Wednesday, April 09, 2003

No place for assumption

One always assumes that the people at NASA know how to do rocket science. Goodness knows they have achieved some marvellous things in my lifetime alone. Man into space, man on the moon, probes all over the galaxy and comet intercepts. So when seven atronauts are killed and some insulation hitting the shuttle on launch is suspected as a cause, you'd assume the analysis they did at the time to discount that as a risk was done with a least a decent amount of scientific rigor. Sadly the latest reports say it was done with less of a computational model, and more of an Excel spreadsheet from Boeing.

Now I've seen some pretty amazing things done with spreadsheets and they are perfectly capable of some quiet complicated numerical calculations. But really, when you're analysing something with life or death impact you'd expect the parties involved to have done a little more than punch a few numbers, which in any case turned out to be the wrong numbers, into a spreadsheet and give a thumbs up for landing.

You can give some of the people involved with the decision credit for requesting further investigation, including actually looking at the shuttle from the ground to see if any damage could be observed. That was done before, the first time debris was observed hitting the orbiter on launch. Tragically this request was denied, largely on the weight of the spreadsheet evidence and an assumption that if it happened before and there was no damage then it will probably be okay this time.

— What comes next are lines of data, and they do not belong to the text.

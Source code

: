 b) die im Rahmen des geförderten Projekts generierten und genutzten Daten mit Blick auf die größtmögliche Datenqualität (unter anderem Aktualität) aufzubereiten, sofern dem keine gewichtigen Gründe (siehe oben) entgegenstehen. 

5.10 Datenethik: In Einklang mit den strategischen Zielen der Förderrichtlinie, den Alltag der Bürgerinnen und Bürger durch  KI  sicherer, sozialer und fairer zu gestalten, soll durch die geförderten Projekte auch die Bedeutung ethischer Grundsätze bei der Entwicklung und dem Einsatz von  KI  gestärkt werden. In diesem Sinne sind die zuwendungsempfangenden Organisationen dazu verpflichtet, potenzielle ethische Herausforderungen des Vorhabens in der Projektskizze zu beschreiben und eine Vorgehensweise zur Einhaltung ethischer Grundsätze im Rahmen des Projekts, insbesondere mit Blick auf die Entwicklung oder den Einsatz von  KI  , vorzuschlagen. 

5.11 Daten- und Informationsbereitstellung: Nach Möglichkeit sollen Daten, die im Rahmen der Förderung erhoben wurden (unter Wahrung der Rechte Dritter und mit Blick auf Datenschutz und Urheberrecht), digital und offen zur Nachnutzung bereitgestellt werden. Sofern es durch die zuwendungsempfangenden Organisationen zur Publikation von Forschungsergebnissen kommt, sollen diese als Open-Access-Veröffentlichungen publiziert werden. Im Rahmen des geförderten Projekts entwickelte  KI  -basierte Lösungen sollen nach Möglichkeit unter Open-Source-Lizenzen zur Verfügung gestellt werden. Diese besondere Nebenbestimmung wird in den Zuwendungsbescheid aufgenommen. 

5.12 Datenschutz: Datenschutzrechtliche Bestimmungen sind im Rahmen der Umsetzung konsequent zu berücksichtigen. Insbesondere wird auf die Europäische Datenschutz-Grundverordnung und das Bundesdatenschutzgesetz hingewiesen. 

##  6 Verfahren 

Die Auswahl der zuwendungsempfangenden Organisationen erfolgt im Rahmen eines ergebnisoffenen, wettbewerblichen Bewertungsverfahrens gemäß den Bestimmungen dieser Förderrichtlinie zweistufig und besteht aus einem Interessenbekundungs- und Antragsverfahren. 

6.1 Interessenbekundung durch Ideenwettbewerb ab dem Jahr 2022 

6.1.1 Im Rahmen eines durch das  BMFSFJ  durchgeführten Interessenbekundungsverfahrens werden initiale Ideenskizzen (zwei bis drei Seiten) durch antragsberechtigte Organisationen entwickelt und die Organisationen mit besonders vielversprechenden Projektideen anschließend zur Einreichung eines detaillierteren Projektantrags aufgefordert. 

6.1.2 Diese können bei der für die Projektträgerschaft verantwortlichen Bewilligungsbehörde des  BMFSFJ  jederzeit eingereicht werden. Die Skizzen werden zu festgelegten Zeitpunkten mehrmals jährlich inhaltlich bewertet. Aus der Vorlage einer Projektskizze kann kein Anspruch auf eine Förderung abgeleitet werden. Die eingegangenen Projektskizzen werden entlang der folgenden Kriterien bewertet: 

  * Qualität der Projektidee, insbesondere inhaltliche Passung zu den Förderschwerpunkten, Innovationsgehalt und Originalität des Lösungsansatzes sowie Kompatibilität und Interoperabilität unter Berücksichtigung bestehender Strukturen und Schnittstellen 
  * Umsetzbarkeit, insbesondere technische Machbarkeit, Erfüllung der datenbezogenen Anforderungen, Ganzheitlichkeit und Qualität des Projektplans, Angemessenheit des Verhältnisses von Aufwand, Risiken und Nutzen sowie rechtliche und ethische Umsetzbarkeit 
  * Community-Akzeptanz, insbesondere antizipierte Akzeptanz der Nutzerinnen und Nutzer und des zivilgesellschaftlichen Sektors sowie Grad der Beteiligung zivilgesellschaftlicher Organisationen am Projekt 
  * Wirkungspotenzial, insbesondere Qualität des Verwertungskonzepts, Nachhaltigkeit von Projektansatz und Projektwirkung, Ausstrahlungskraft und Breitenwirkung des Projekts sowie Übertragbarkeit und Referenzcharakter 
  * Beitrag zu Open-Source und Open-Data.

I sincerely hope the cause of the shuttle disintigration turns out to be something else, and that whoever made such a bad judgement call can breath sigh of relief. We know there are many more predictable modes of failure that will bring the shuttle down without assumption, the mother of all fuck ups, lending a hand. Given the past experience with O-rings there really should be no room for assumption in a place like NASA any more, just rocket science.